Under Mayor Norm Coleman's proposal, the tax would be imposed only if Twins' owner Carl Pohlad and the Legislature agree to help pay the cost, estimated at $300 to $330 million. After Coleman outlined his proposal to the city council, Jay Benanav, who represents northwestern Saint Paul, raised doubts about using public money to support Major League Baseball when spiralling multi-million dollar salaries threaten the game's viability in many markets.
Benanav: I have difficulty understanding why we should be subsidizing a sport that can't get its own house in order [and] an owner that's one of the richest men in the United States, while at the same time we are struggling to balance our budget in the city of Saint Paul.
Council member Chris Coleman, whose ward includes the five prospective sites for a ballpark, countered that policymakers should not get stuck on the sizeable incomes in the baseball industry.
C. Coleman: We need to focus in on what's in the best interests of the city of Saint Paul and not get caught up on billionaire baseball owners or players or anything else. What's just in the best interests of our city?
Norm Coleman says a ballpark is in the interests of Saint Paulites because it would attract two million or more baseball fans, fans who now head to downtown Minneapolis 81 times a year. The mayor told Benanav the economic spark of those additional visitors would help fund Saint Paul's other needs.
N. Coleman: My job, my responsibility to the people of this community is to find ways to generate economic activity, to bring more jobs, create stronger tax base so that we can deliver the very services with which you are concerned.
Another concern council members raised involves the Twins and their competitiveness - or lack of it. Kathy Lantry, who represents southeastern Saint Paul, doubts a new ballpark alone will let the last-place Twins succeed against the imposing line-ups - and payrolls - of their well-heeled rivals.
Lantry: If the Twins don't put out a good product, we'll have a lovely empty stadium. I don't know what they draw now, but I don't think we're drawing two to three million people to the Metrodome. And I don't know if building a new ballpark will do that if the product stinks.
In cities such as New York and Los Angeles, the money available to baseball teams from television contracts and other local sources dwarfs the revenue of the Twins. Owners of small-market teams have urged revenue-sharing, without much success. But Mayor Coleman suggested construction of a new Saint Paul ballpark could be made contingent on signs of reform in baseball's financial structure.
N. Coleman: There's a period of time that allows us to be involved in the discussion and we will be involved. And before we build a brick we can put things in that say we have to see that baseball's house is in order.

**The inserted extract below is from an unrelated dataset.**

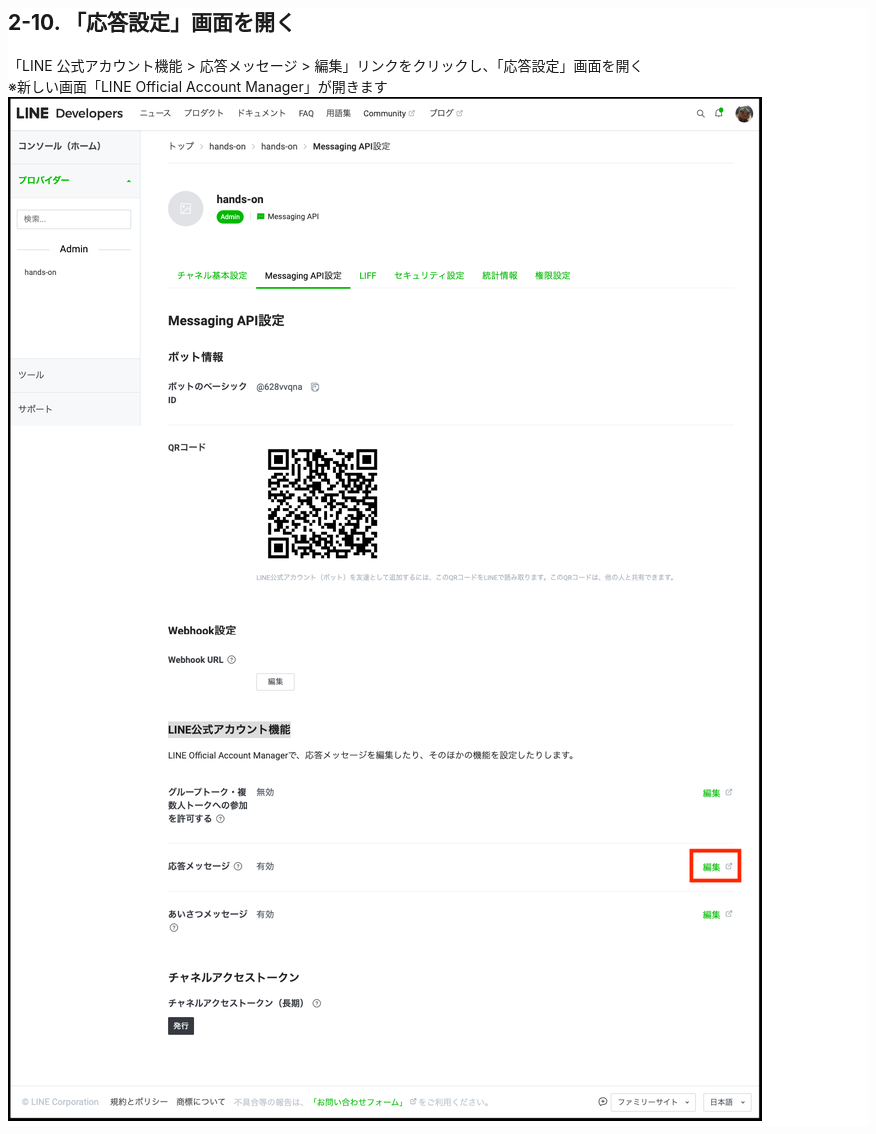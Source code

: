 ## 2-10. 「応答設定」画面を開く

「LINE 公式アカウント機能 > 応答メッセージ > 編集」リンクをクリックし、「応答設定」画面を開く  
※新しい画面「LINE Official Account Manager」が開きます  
![LINE 09](/images/chatgpt-hands-on/line-09.png)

Benanav and other council members applauded the idea of letting residents vote on the stadium issue. In this election year for the city council, incumbents now can support the referendum without endorsing the stadium. That political luxury is not present in Minneapolis, where the city council is divided by the ballpark issue. Tomorrow the Minneapolis council will re-consider a resolution supporting stadium construction. One member was absent earlier this month when the measure failed on a tie vote.